When the travel to the position of the primary damage point is detected, the carried multifunctional probe is utilized to carry out multi-dimensional detection on the damage point of the pipeline, so as to obtain multi-dimensional detection data, wherein the multi-dimensional detection comprises ultrasonic flaw detection, infrared thermal image detection and gas concentration detection. For ultrasonic flaw detection, after an underground pipeline inspection robot reaches the position of a preliminary damage point, an ultrasonic flaw detection device is started, namely an ultrasonic probe is clung to the inner wall of the pipeline and emits ultrasonic waves into the pipeline, reflected waves are generated when the ultrasonic waves encounter defects (such as cracks and corrosion) in the process of propagating in the pipeline, and the reflected waves are converted into electric signals after being received by the probe and recorded as ultrasonic flaw detection data. For infrared thermal image detection, after the underground pipeline inspection robot reaches the position of the primary damage point, the infrared thermal imager is started to scan the outside or the inside of the pipeline, and the thermal radiation information on the surface of the pipeline is captured and recorded as infrared thermal image detection data. For gas concentration detection, after the underground pipeline inspection robot reaches the position of the primary damage point, a gas concentration sensor is started, and the gas concentration sensor samples and analyzes the gas in or around the pipeline and records the gas concentration detection data. And synthesizing ultrasonic flaw detection data, infrared thermal image detection data and gas concentration detection data to obtain multi-dimensional detection data. The inspection robot is used for detecting fault points, personnel can be prevented from entering dangerous environments, operation risks are reduced, meanwhile, the underground pipeline inspection robot can conduct ultrasonic flaw detection, infrared thermal image detection, gas concentration detection and other multi-dimensional detection on broken points of pipelines, so that the situation of the broken points is known more comprehensively, and the detection accuracy and reliability are improved.

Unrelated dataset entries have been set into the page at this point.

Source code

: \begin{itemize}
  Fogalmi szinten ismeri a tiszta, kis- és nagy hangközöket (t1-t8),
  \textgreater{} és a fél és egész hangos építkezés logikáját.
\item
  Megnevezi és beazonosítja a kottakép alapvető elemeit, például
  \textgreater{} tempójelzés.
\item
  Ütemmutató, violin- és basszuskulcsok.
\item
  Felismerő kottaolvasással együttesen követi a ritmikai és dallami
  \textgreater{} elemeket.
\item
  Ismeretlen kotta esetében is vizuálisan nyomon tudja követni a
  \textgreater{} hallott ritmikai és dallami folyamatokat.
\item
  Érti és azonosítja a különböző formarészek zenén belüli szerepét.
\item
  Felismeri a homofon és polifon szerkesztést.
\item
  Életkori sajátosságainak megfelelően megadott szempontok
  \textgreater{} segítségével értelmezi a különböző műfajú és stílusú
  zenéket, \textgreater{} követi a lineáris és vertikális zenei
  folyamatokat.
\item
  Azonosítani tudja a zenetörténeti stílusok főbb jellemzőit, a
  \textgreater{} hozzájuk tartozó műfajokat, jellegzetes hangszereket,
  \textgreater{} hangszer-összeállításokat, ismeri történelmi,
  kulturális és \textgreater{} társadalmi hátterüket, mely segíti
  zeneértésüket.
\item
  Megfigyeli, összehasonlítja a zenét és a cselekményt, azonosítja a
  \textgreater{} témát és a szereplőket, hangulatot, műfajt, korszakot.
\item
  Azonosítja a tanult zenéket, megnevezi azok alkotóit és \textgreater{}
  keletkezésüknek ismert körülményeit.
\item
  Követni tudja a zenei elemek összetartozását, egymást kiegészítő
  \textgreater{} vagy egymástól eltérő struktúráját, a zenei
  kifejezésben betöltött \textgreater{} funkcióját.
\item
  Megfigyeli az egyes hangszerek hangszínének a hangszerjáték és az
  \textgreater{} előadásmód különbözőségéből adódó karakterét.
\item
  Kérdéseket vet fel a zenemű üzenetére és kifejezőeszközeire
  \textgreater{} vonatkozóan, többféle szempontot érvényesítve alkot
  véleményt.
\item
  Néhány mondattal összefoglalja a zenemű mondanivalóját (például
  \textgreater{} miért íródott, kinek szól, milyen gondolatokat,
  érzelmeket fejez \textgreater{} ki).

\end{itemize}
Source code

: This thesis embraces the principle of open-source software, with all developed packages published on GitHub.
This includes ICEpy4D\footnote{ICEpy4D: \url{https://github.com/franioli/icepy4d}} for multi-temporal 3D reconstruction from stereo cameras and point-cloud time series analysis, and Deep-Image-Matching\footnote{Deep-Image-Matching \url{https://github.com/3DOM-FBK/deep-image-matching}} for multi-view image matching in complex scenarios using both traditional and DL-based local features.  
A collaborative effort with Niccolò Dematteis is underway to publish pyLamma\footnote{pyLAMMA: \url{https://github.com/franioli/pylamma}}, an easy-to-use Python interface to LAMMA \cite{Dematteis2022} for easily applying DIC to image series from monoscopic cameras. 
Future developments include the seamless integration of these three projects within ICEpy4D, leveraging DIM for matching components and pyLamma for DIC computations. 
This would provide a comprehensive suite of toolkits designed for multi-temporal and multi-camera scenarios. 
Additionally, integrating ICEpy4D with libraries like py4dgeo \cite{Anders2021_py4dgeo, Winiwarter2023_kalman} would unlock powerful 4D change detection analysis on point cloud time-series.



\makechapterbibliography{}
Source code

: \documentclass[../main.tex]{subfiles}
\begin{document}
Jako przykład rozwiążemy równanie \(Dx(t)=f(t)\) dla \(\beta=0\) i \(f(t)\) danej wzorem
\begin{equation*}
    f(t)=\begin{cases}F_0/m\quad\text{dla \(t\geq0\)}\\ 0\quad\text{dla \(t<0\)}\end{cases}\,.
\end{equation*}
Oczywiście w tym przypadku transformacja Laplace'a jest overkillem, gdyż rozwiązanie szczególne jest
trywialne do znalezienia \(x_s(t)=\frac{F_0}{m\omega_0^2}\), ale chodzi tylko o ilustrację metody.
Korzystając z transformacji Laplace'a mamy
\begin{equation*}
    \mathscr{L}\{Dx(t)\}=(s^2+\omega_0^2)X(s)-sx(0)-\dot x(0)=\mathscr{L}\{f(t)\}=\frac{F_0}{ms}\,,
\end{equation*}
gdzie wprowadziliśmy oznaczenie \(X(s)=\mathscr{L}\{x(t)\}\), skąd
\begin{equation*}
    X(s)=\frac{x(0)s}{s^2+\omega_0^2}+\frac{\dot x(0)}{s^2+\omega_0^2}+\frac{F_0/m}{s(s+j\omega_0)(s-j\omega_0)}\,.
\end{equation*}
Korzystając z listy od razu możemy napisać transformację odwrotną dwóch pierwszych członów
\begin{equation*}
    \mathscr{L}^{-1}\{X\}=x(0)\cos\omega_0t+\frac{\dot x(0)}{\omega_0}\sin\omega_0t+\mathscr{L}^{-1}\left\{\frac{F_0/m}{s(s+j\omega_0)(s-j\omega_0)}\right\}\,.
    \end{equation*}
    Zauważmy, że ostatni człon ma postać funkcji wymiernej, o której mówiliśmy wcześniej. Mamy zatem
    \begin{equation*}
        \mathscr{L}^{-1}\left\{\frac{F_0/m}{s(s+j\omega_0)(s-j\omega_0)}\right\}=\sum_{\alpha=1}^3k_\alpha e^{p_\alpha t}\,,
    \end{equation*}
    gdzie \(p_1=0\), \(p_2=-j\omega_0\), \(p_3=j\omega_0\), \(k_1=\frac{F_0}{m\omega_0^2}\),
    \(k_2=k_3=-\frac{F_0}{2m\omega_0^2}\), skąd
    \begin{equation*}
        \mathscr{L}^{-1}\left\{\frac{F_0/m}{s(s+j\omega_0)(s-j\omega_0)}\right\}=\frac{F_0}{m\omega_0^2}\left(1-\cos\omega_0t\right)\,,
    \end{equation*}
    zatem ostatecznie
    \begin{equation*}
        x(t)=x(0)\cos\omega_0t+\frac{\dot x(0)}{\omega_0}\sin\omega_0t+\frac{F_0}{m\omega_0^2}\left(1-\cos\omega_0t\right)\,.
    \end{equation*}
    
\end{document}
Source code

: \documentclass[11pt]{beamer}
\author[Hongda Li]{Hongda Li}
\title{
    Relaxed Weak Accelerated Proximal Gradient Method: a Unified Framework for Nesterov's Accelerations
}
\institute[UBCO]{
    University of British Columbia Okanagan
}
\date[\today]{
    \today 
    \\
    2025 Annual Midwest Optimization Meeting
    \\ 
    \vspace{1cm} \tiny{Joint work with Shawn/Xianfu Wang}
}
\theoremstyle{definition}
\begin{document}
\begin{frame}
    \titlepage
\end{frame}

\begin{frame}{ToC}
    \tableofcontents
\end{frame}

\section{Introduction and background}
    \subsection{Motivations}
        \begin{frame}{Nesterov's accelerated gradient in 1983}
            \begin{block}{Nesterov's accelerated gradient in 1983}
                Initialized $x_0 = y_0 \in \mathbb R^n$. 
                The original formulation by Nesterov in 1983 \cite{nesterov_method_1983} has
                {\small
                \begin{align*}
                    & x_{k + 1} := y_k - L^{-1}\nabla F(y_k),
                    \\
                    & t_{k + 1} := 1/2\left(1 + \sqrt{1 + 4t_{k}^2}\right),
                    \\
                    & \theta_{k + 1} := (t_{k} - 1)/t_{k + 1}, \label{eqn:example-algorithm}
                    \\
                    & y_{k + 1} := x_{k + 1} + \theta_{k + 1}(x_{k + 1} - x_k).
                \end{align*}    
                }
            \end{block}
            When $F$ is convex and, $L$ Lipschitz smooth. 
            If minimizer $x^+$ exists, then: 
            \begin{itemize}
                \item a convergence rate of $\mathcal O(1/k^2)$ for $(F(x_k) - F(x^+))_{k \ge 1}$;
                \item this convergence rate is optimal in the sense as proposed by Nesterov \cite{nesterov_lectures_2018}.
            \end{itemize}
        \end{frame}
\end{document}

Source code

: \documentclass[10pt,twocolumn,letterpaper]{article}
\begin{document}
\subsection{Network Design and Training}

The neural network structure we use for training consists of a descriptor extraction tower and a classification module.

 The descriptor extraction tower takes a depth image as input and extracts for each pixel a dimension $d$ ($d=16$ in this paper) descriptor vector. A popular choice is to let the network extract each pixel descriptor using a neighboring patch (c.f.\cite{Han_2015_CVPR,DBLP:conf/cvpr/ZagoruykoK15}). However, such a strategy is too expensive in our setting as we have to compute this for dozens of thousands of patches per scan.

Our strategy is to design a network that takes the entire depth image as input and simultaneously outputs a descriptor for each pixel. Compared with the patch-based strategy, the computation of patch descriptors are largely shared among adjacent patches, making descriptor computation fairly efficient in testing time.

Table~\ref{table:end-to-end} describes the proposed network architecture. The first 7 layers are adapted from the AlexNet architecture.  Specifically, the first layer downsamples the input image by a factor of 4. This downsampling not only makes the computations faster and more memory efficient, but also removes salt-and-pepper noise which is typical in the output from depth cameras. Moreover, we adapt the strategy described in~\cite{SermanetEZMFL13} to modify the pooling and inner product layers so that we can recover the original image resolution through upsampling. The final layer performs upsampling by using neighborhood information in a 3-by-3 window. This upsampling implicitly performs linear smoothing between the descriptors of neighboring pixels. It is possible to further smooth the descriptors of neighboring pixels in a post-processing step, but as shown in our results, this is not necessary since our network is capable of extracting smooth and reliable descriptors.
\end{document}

Further, fault point analysis is performed based on the multi-dimensional detection data, fault point data is determined, and the fault point data is sent to the integrated pipeline survey platform 103, wherein the fault point data includes a fault point location, a fault point size, a fault point type, and whether there is a gas leak. For fault point analysis, firstly, combining ultrasonic flaw detection data and infrared thermal image detection data, determining the accurate position of a fault point through algorithm analysis, namely, for the ultrasonic flaw detection data, determining the specific position of the fault point inside a pipeline through analyzing the characteristics and the propagation path of a reflected wave signal, for the infrared thermal image detection data, determining the specific position of the fault point outside the pipeline through analyzing the position and the shape of a temperature abnormal region, and finally determining the position of the fault point through combining the specific positions obtained by the ultrasonic flaw detection data and the infrared thermal image detection data. The method comprises the steps of detecting the temperature abnormality degree and the temperature abnormality range in the data, judging whether the fault point is related to harmful gas leakage or not by utilizing information such as amplitude, phase and the like in the ultrasonic flaw detection data and combining parameters such as pipeline materials, thickness and the like, analyzing and judging the size and the type of the fault point through an algorithm, further verifying and correcting the size and the type judging result of the fault point by combining the temperature abnormality degree and the temperature abnormality range in the infrared thermal image detection data, judging whether the fault point is related to the harmful gas leakage or not by analyzing the change trend and the distribution characteristics of the gas concentration for the gas concentration detection data, and estimating the leakage quantity.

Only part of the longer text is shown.